▶ _ABOUT THIS TASK_
Every line that holds the word "Scheme" needs to be copied from the data below.
----------------------------------------
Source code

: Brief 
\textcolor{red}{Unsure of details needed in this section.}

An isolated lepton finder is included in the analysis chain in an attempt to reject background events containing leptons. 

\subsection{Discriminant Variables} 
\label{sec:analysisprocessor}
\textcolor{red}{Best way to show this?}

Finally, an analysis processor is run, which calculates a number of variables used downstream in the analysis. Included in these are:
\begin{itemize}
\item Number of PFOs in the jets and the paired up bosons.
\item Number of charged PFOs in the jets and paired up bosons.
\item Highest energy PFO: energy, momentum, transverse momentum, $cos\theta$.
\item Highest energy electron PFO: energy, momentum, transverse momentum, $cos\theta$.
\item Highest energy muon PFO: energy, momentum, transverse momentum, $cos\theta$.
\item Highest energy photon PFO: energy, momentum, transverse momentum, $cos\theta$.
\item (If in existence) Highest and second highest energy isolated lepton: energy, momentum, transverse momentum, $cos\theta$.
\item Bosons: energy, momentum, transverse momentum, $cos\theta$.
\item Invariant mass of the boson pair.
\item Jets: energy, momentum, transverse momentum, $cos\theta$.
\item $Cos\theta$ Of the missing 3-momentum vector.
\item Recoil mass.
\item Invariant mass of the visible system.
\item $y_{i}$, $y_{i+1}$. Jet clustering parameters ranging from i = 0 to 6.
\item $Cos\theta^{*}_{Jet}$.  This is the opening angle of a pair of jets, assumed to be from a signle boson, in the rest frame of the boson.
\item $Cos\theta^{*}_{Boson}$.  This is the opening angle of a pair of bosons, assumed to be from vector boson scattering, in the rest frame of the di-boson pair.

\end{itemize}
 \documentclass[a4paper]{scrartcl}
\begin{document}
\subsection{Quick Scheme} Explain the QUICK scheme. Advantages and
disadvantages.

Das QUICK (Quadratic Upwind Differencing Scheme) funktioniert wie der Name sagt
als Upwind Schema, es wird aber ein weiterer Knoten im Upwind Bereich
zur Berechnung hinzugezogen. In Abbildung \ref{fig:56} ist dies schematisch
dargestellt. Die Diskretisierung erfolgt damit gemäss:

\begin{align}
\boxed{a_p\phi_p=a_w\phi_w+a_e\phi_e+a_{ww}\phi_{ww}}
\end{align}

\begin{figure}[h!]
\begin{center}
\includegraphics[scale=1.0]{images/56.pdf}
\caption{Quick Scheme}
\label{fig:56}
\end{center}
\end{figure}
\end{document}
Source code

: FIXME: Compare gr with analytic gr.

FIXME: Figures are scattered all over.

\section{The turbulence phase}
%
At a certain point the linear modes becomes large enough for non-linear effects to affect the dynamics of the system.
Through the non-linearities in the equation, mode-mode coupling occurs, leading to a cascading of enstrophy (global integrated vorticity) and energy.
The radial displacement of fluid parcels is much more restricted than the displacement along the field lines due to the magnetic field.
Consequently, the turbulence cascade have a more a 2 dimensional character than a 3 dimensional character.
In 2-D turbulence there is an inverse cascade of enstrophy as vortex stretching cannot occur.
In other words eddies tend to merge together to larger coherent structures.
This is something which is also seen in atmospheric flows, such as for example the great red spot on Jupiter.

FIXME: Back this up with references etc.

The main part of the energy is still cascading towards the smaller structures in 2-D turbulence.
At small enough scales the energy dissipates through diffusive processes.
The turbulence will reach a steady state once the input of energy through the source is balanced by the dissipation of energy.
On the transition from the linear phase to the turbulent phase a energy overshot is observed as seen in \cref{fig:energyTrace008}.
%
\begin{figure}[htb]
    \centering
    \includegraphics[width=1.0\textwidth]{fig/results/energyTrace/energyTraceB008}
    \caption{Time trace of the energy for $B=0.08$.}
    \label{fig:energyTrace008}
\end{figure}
----------------------------------------
▶ _RESPONSE TO THE TASK_
\subsection{Quick Scheme} Explain the QUICK scheme. Advantages and
Das QUICK (Quadratic Upwind Differencing Scheme) funktioniert wie der Name sagt
\caption{Quick Scheme}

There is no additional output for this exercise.